Riverside Parramatta, Sydney.
22 September 2017.
Part of FORM Dance Projects’ series at Riverside Parramatta, Urban Kali is a darkly dramatic, intense and powerful performance that is, in one section in particular, quite shocking and disturbing and packs an enormous emotional punch.
In Urban Kali, choreographer and performer Rakini Devi examines and flips contemporary cultural stereotypes of female identity, utilizing yet transforming the goddess Kali’s iconography to create a dangerous, mythic, contemporary female identity. Devi is an Indian-born Sydney-based artist with a history of dance practice since the early ’90s. She was born in Kolkata, raised with both Buddhist and Hindu family influences, and has lived in Sydney for almost 30 years. Her contemporary work draws on her Indian classical dance background, and integrates experimental film, new music and her own visual art practice. Urban Kali is Devi’s fourth dance production about the goddess Kali, who has complex roles as creator, preserver and – most powerfully – destroyer, spanning 25 years of dance practice, and follows Kali Yuga that was presented in 2004, at Riverside. Devi is in the final year of a doctorate of creative arts at Wollongong University, researching sacred to secular aspects of Hindu iconography as feminist performance. Urban Kali is a work protesting against female “shame” prevalent in modern Indian society that sanctions misogynist atrocities as “punishment”. There is a harsh look at female infanticide with statistics and stories in horrible detail, with close-ups of filmed images of hands covered in blood being washed.
For most of the performance, Devi as Kali has the bottom of her face veiled, and she wears exotic makeup throughout, accenting her eyes. Her feet (bare, no ankle bells) and hands are henna-ed red .

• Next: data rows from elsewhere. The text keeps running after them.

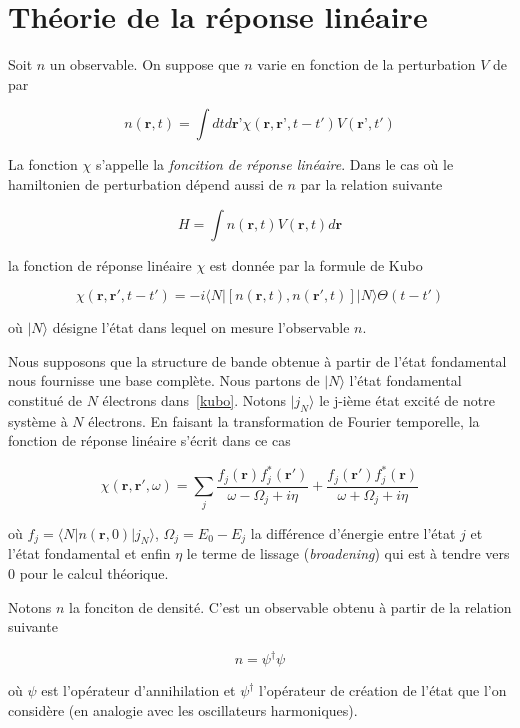 \chapter{Théorie de la réponse linéaire}\label{TRL}
Soit $n$ un observable. On suppose que $n$ varie en fonction de la perturbation $V$ de par

$$
n(\textbf{r}, t) = \int dt d\textbf{r'}  \chi (\textbf{r}, \textbf{r'}, t-t') V(\textbf{r'}, t')
$$

La fonction $\chi$ s'appelle la \textit{foncition de réponse linéaire}. Dans le cas où le hamiltonien de perturbation dépend aussi de $n$ par la relation suivante

$$
H = \int n(\textbf{r}, t) V(\textbf{r}, t) d\textbf{r}
$$

la fonction de réponse linéaire $\chi$ est donnée par la formule de Kubo~\cite{Abrikosov1963}

\begin{equation}\label{kubo}
  \chi (\textbf{r}, \textbf{r}', t-t') = -i \langle N | [n(\textbf{r}, t), n(\textbf{r}', t)] |N \rangle \Theta(t-t')
\end{equation}

où $|N \rangle $ désigne l'état dans lequel on mesure l'observable $n$.

Nous supposons que la structure de bande obtenue à partir de l'état fondamental nous fournisse une base complète. Nous partons de $|N \rangle$ l'état fondamental constitué de $N$ électrons dans~\ref{kubo}. Notons $| j_N \rangle $ le j-ième état excité de notre système à $N$ électrons. En faisant la transformation de Fourier temporelle, la fonction de réponse linéaire s'écrit dans ce cas

\begin{equation}
\chi (\textbf{r}, \textbf{r}', \omega) = \sum_j \frac{f_j(\textbf{r}) f_j^*(\textbf{r}') }{\omega - \Omega_j + i \eta} + \frac{f_j(\textbf{r}') f_j^*(\textbf{r}) }{\omega + \Omega_j + i \eta}
\end{equation}

où $f_j = \langle N | n(\textbf{r}, 0) | j_N \rangle$, $\Omega_j = E_0 - E_j$ la différence d'énergie entre l'état $j$ et l'état fondamental et enfin $\eta$ le terme de lissage (\textit{broadening}) qui est à tendre vers 0 pour le calcul théorique.

Notons $n$ la fonciton de densité. C'est un observable obtenu à partir de la relation suivante

$$
n = \psi^\dagger \psi
$$

où $\psi$ est l'opérateur d'annihilation et $\psi^\dagger$ l'opérateur de création de l'état que l'on considère (en analogie avec les oscillateurs harmoniques).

The choreography is a blend of classical Indian dance and “contemporary”, with a definite Indian base. Devi has a regal carriage and rigid yet fluid torso, a very flexible back and rippling, circling arms with, at times, undulating flower-like hands in the traditional mudras (hand gestures). At one point, Devi performs a backward heel walk. There is also use of the deep Indian plié. Toward the end, there is a “contemporary”-style slither backward, leading to some strong floorwork.

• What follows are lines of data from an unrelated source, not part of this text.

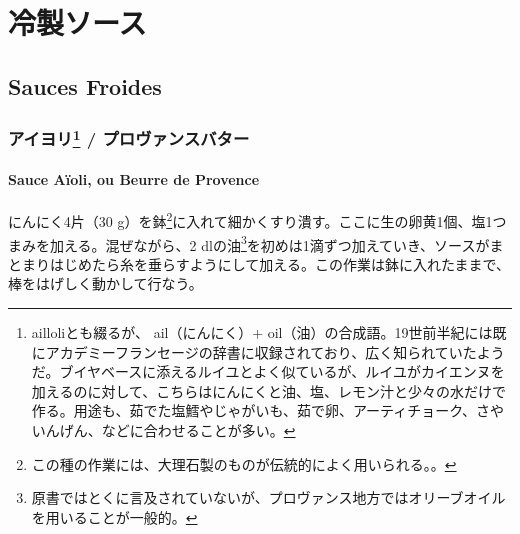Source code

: \hypertarget{ux51b7ux88fdux30bdux30fcux30b9}{%
\section{冷製ソース}\label{ux51b7ux88fdux30bdux30fcux30b9}}

\hypertarget{sauces-froides}{%
\subsection{Sauces Froides}\label{sauces-froides}}

\begin{recette}
\hypertarget{ux30a2ux30a4ux30e8ux30ea2-ux30d7ux30edux30f4ux30a1ux30f3ux30b9ux30d0ux30bfux30fc}{%
\subsubsection[アイヨリ /
プロヴァンスバター]{\texorpdfstring{アイヨリ\footnote{ailloliとも綴るが、
  ail（にんにく）+
  oil（油）の合成語。19世前半紀には既にアカデミーフランセージの辞書に収録されており、広く知られていたようだ。ブイヤベースに添えるルイユとよく似ているが、ルイユがカイエンヌを加えるのに対して、こちらはにんにくと油、塩、レモン汁と少々の水だけで作る。用途も、茹でた塩鱈やじゃがいも、茹で卵、アーティチョーク、さやいんげん、などに合わせることが多い。}
/
プロヴァンスバター}{アイヨリ / プロヴァンスバター}}\label{ux30a2ux30a4ux30e8ux30ea2-ux30d7ux30edux30f4ux30a1ux30f3ux30b9ux30d0ux30bfux30fc}}

\hypertarget{sauce-aioli}{%
\paragraph{Sauce Aïoli, ou Beurre de Provence}\label{sauce-aioli}}


にんにく4片（30 g）を鉢\footnote{この種の作業には、大理石製のものが伝統的によく用いられる。。}に入れて細かくすり潰す。ここに生の卵黄1個、塩1つまみを加える。混ぜながら、2\undemi{}
dlの油\footnote{原書ではとくに言及されていないが、プロヴァンス地方ではオリーブオイルを用いることが一般的。}を初めは1滴ずつ加えていき、ソースがまとまりはじめたら糸を垂らすようにして加える。この作業は鉢に入れたままで、棒をはげしく動かして行なう。


\end{recette}
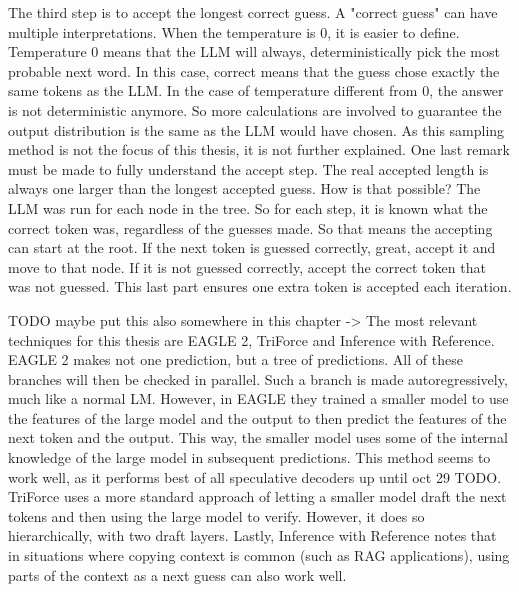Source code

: The third step is to accept the longest correct guess. A "correct guess" can have multiple interpretations. When the temperature is 0, it is easier to define. Temperature 0 means that the LLM will always, deterministically pick the most probable next word. In this case, correct means that the guess chose exactly the same tokens as the LLM. In the case of temperature different from 0, the answer is not deterministic anymore. So more calculations are involved to guarantee the output distribution is the same as the LLM would have chosen. As this sampling method is not the focus of this thesis, it is not further explained. One last remark must be made to fully understand the accept step. The real accepted length is always one larger than the longest accepted guess. How is that possible? The LLM was run for each node in the tree. So for each step, it is known what the correct token was, regardless of the guesses made. So that means the accepting can start at the root. If the next token is guessed correctly, great, accept it and move to that node. If it is not guessed correctly, accept the correct token that was not guessed. This last part ensures one extra token is accepted each iteration.

TODO maybe put this also somewhere in this chapter ->
The most relevant techniques for this thesis are EAGLE 2, TriForce and Inference with Reference. EAGLE 2 makes not one prediction, but a tree of predictions. All of these branches will then be checked in parallel. Such a branch is made autoregressively, much like a normal LM. However, in EAGLE they trained a smaller model to use the features of the large model and the output to then predict the features of the next token and the output. This way, the smaller model uses some of the internal knowledge of the large model in subsequent predictions. This method seems to work well, as it performs best of all speculative decoders up until oct 29 TODO. TriForce uses a more standard approach of letting a smaller model draft the next tokens and then using the large model to verify. However, it does so hierarchically, with two draft layers. Lastly, Inference with Reference notes that in situations where copying context is common (such as RAG applications), using parts of the context as a next guess can also work well.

Much attention is paid, both with the set and costume, to the importance of texture and layering with a tentlike structure (with skulls) and colourful cloth draped in places.
For her first dramatic imposing, hypnotic processional entrance, there is dramatic red lighting and billowing red cloth. Depending on what aspect of Kali she is depicting, Devi wears red or black and has a high mantilla-like black draped headdress.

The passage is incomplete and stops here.